**Task input**
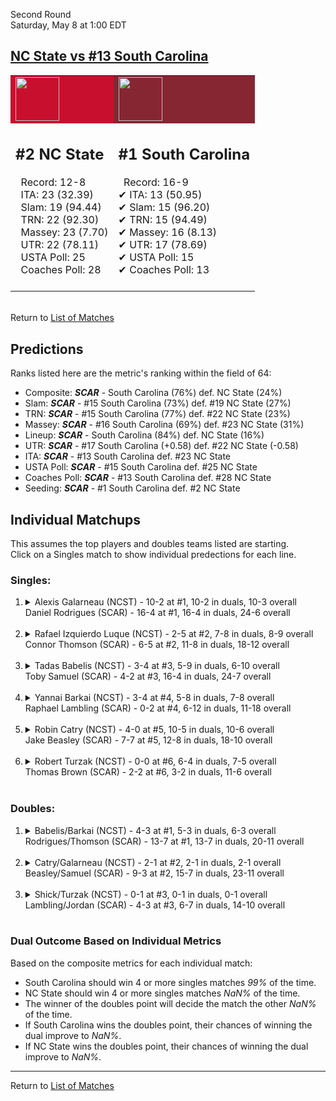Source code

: Second Round  
Saturday, May 8 at 1:00 EDT  
## [NC State vs #13 South Carolina](https://www.ncaa.com/game/5833408)  

<table><tr style="background-color: #d9d9d9 !important"><td style="background-color: #C8102E !important"><img src="https://www.ncaa.com/sites/default/files/images/logos/schools/n/north-carolina-st.70.png" width="70" height="70" /></td><td style="background-color: #862633 !important"><img src="https://www.ncaa.com/sites/default/files/images/logos/schools/s/south-carolina.70.png" width="70" height="70" /></td></tr><tr>
<td>  

<h2>#2 NC State</h2>  
&nbsp; Record: 12-8<br>  
&nbsp; ITA: 23 (32.39)<br>  
&nbsp; Slam: 19 (94.44)<br>  
&nbsp; TRN: 22 (92.30)<br>  
&nbsp; Massey: 23 (7.70)<br>  
&nbsp; UTR: 22 (78.11)<br>  
&nbsp; USTA Poll: 25<br>  
&nbsp; Coaches Poll: 28<br>  
<br>  

</td>
<td>  

<h2>#1 South Carolina</h2>  
&nbsp; Record: 16-9<br>  
&#10004; ITA: 13 (50.95)<br>  
&#10004; Slam: 15 (96.20)<br>  
&#10004; TRN: 15 (94.49)<br>  
&#10004; Massey: 16 (8.13)<br>  
&#10004; UTR: 17 (78.69)<br>  
&#10004; USTA Poll: 15<br>  
&#10004; Coaches Poll: 13<br>  
<br>  

</td>
</tr></table>  


<br>Return to [List of Matches](../index.md)  

## Predictions  

Ranks listed here are the metric's ranking within the field of 64:  
- Composite: ***SCAR*** - South Carolina (76%) def. NC State (24%)  
- Slam: ***SCAR*** - #15 South Carolina (73%) def. #19 NC State (27%)  
- TRN: ***SCAR*** - #15 South Carolina (77%) def. #22 NC State (23%)  
- Massey: ***SCAR*** - #16 South Carolina (69%) def. #23 NC State (31%)  
- Lineup: ***SCAR*** - South Carolina (84%) def. NC State (16%)  
- UTR: ***SCAR*** - #17 South Carolina (+0.58) def. #22 NC State (-0.58)  
- ITA: ***SCAR*** - #13 South Carolina def. #23 NC State  
- USTA Poll: ***SCAR*** - #15 South Carolina def. #25 NC State  
- Coaches Poll: ***SCAR*** - #13 South Carolina def. #28 NC State  
- Seeding: ***SCAR*** - #1 South Carolina def. #2 NC State  

## Individual Matchups  
This assumes the top players and doubles teams listed are starting.  
Click on a Singles match to show individual predections for each line.  

### Singles:  

<ol>
<li><details>
<summary markdown="span">Alexis Galarneau (NCST) - 10-2 at #1, 10-2 in duals, 10-3 overall<br>Daniel Rodrigues (SCAR) - 16-4 at #1, 16-4 in duals, 24-6 overall</summary>
<h4>Predictions</h4><ul>
<li>Composite: <b><i>NCST</i></b> - Galarneau (51%) def. Rodrigues (49%)</li>  
<li>Slam: <b><i>SCAR</i></b> - Rodrigues (50%) def. Galarneau (50%)</li>  
<li>TRN: <b><i>SCAR</i></b> - Rodrigues (66%) def. Galarneau (34%)</li>  
<li>Massey: <b><i>SCAR</i></b> - Rodrigues (63%) def. Galarneau (37%)</li>  
<li>UTR: <b><i>NCST</i></b> - Galarneau (83%) def. Rodrigues (17%)</li>  
<li>ITA: <b><i>SCAR</i></b> - Rodrigues (58.79) def. Galarneau (25.90)</li>  
</ul>
</details>&nbsp;</li>
<li><details>
<summary markdown="span">Rafael Izquierdo Luque (NCST) - 2-5 at #2, 7-8 in duals, 8-9 overall<br>Connor Thomson (SCAR) - 6-5 at #2, 11-8 in duals, 18-12 overall</summary>
<h4>Predictions</h4><ul>
<li>Composite: <b><i>SCAR</i></b> - Thomson (76%) def. Luque (24%)</li>  
<li>Slam: <b><i>SCAR</i></b> - Thomson (76%) def. Luque (24%)</li>  
<li>TRN: <b><i>SCAR</i></b> - Thomson (85%) def. Luque (15%)</li>  
<li>Massey: <b><i>SCAR</i></b> - Thomson (73%) def. Luque (27%)</li>  
<li>UTR: <b><i>SCAR</i></b> - Thomson (70%) def. Luque (30%)</li>  
<li>ITA: <b><i>SCAR</i></b> - Thomson (28.97) def. Luque (6.91)</li>  
</ul>
</details>&nbsp;</li>
<li><details>
<summary markdown="span">Tadas Babelis (NCST) - 3-4 at #3, 5-9 in duals, 6-10 overall<br>Toby Samuel (SCAR) - 4-2 at #3, 16-4 in duals, 24-7 overall</summary>
<h4>Predictions</h4><ul>
<li>Composite: <b><i>SCAR</i></b> - Samuel (81%) def. Babelis (19%)</li>  
<li>Slam: <b><i>SCAR</i></b> - Samuel (71%) def. Babelis (29%)</li>  
<li>TRN: <b><i>SCAR</i></b> - Samuel (86%) def. Babelis (14%)</li>  
<li>Massey: <b><i>SCAR</i></b> - Samuel (85%) def. Babelis (15%)</li>  
<li>UTR: <b><i>SCAR</i></b> - Samuel (83%) def. Babelis (17%)</li>  
<li>ITA: <b><i>SCAR</i></b> - Samuel (10.78) def. Babelis (2.63)</li>  
</ul>
</details>&nbsp;</li>
<li><details>
<summary markdown="span">Yannai Barkai (NCST) - 3-4 at #4, 5-8 in duals, 7-8 overall<br>Raphael Lambling (SCAR) - 0-2 at #4, 6-12 in duals, 11-18 overall</summary>
<h4>Predictions</h4><ul>
<li>Composite: <b><i>SCAR</i></b> - Lambling (72%) def. Barkai (28%)</li>  
<li>Slam: <b><i>SCAR</i></b> - Lambling (76%) def. Barkai (24%)</li>  
<li>TRN: <b><i>SCAR</i></b> - Lambling (76%) def. Barkai (24%)</li>  
<li>Massey: <b><i>SCAR</i></b> - Lambling (58%) def. Barkai (42%)</li>  
<li>UTR: <b><i>SCAR</i></b> - Lambling (78%) def. Barkai (22%)</li>  
<li>ITA: <b><i>SCAR</i></b> - Lambling (15.34) def. Barkai (2.33)</li>  
</ul>
</details>&nbsp;</li>
<li><details>
<summary markdown="span">Robin Catry (NCST) - 4-0 at #5, 10-5 in duals, 10-6 overall<br>Jake Beasley (SCAR) - 7-7 at #5, 12-8 in duals, 18-10 overall</summary>
<h4>Predictions</h4><ul>
<li>Composite: <b><i>SCAR</i></b> - Beasley (55%) def. Catry (45%)</li>  
<li>Slam: <b><i>NCST</i></b> - Catry (56%) def. Beasley (44%)</li>  
<li>TRN: <b><i>SCAR</i></b> - Beasley (53%) def. Catry (47%)</li>  
<li>Massey: <b><i>SCAR</i></b> - Beasley (53%) def. Catry (47%)</li>  
<li>UTR: <b><i>SCAR</i></b> - Beasley (70%) def. Catry (30%)</li>  
<li>ITA: <b><i>NCST</i></b> - Catry (3.10) def. Beasley (1.73)</li>  
</ul>
</details>&nbsp;</li>
<li><details>
<summary markdown="span">Robert Turzak (NCST) - 0-0 at #6, 6-4 in duals, 7-5 overall<br>Thomas Brown (SCAR) - 2-2 at #6, 3-2 in duals, 11-6 overall</summary>
<h4>Predictions</h4><ul>
<li>Composite: <b><i>NCST</i></b> - Turzak (52%) def. Brown (48%)</li>  
<li>Slam: <b><i>SCAR</i></b> - Brown (62%) def. Turzak (38%)</li>  
<li>TRN: <b><i>SCAR</i></b> - Brown (61%) def. Turzak (39%)</li>  
<li>Massey: <b><i>NCST</i></b> - Turzak (66%) def. Brown (34%)</li>  
<li>UTR: <b><i>NCST</i></b> - Turzak (67%) def. Brown (33%)</li>  
<li>ITA: <b><i>SCAR</i></b> - Brown (2.19) def. Turzak (1.56)</li>  
</ul>
</details>&nbsp;</li>
</ol>

### Doubles:  

<ol>
<li><details>
<summary markdown="span">Babelis/Barkai (NCST) - 4-3 at #1, 5-3 in duals, 6-3 overall<br>Rodrigues/Thomson (SCAR) - 13-7 at #1, 13-7 in duals, 20-11 overall</summary>
<br>Sorry, we don't have any metrics for this match
</details>&nbsp;</li>
<li><details>
<summary markdown="span">Catry/Galarneau (NCST) - 2-1 at #2, 2-1 in duals, 2-1 overall<br>Beasley/Samuel (SCAR) - 9-3 at #2, 15-7 in duals, 23-11 overall</summary>
<br>Sorry, we don't have any metrics for this match
</details>&nbsp;</li>
<li><details>
<summary markdown="span">Shick/Turzak (NCST) - 0-1 at #3, 0-1 in duals, 0-1 overall<br>Lambling/Jordan (SCAR) - 4-3 at #3, 6-7 in duals, 14-10 overall</summary>
<br>Sorry, we don't have any metrics for this match
</details>&nbsp;</li>
</ol>

### Dual Outcome Based on Individual Metrics  
  
Based on the composite metrics for each individual match:  
- South Carolina should win 4 or more singles matches _99%_ of the time.  
- NC State should win 4 or more singles matches _NaN%_ of the time.  
- The winner of the doubles point will decide the match the other _NaN%_ of the time.  
- If South Carolina wins the doubles point, their chances of winning the dual improve to _NaN%_.  
- If NC State wins the doubles point, their chances of winning the dual improve to _NaN%_.  
  
------

Return to [List of Matches](../index.md)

**Exercise aim**
Restate word for word every line from the top of the entries above to the line with "This assumes the", inclusive, and skip any pictures.

**Answer area**
Source code

: Second Round  
Saturday, May 8 at 1:00 EDT  
## [NC State vs #13 South Carolina](https://www.ncaa.com/game/5833408)  

<table><tr style="background-color: #d9d9d9 !important"><td style="background-color: #C8102E !important"><img src="https://www.ncaa.com/sites/default/files/images/logos/schools/n/north-carolina-st.70.png" width="70" height="70" /></td><td style="background-color: #862633 !important"><img src="https://www.ncaa.com/sites/default/files/images/logos/schools/s/south-carolina.70.png" width="70" height="70" /></td></tr><tr>
<td>  

<h2>#2 NC State</h2>  
&nbsp; Record: 12-8<br>  
&nbsp; ITA: 23 (32.39)<br>  
&nbsp; Slam: 19 (94.44)<br>  
&nbsp; TRN: 22 (92.30)<br>  
&nbsp; Massey: 23 (7.70)<br>  
&nbsp; UTR: 22 (78.11)<br>  
&nbsp; USTA Poll: 25<br>  
&nbsp; Coaches Poll: 28<br>  
<br>  

</td>
<td>  

<h2>#1 South Carolina</h2>  
&nbsp; Record: 16-9<br>  
&#10004; ITA: 13 (50.95)<br>  
&#10004; Slam: 15 (96.20)<br>  
&#10004; TRN: 15 (94.49)<br>  
&#10004; Massey: 16 (8.13)<br>  
&#10004; UTR: 17 (78.69)<br>  
&#10004; USTA Poll: 15<br>  
&#10004; Coaches Poll: 13<br>  
<br>  

</td>
</tr></table>  


<br>Return to [List of Matches](../index.md)  

## Predictions  

Ranks listed here are the metric's ranking within the field of 64:  
- Composite: ***SCAR*** - South Carolina (76%) def. NC State (24%)  
- Slam: ***SCAR*** - #15 South Carolina (73%) def. #19 NC State (27%)  
- TRN: ***SCAR*** - #15 South Carolina (77%) def. #22 NC State (23%)  
- Massey: ***SCAR*** - #16 South Carolina (69%) def. #23 NC State (31%)  
- Lineup: ***SCAR*** - South Carolina (84%) def. NC State (16%)  
- UTR: ***SCAR*** - #17 South Carolina (+0.58) def. #22 NC State (-0.58)  
- ITA: ***SCAR*** - #13 South Carolina def. #23 NC State  
- USTA Poll: ***SCAR*** - #15 South Carolina def. #25 NC State  
- Coaches Poll: ***SCAR*** - #13 South Carolina def. #28 NC State  
- Seeding: ***SCAR*** - #1 South Carolina def. #2 NC State  

## Individual Matchups  
This assumes the top players and doubles teams listed are starting.  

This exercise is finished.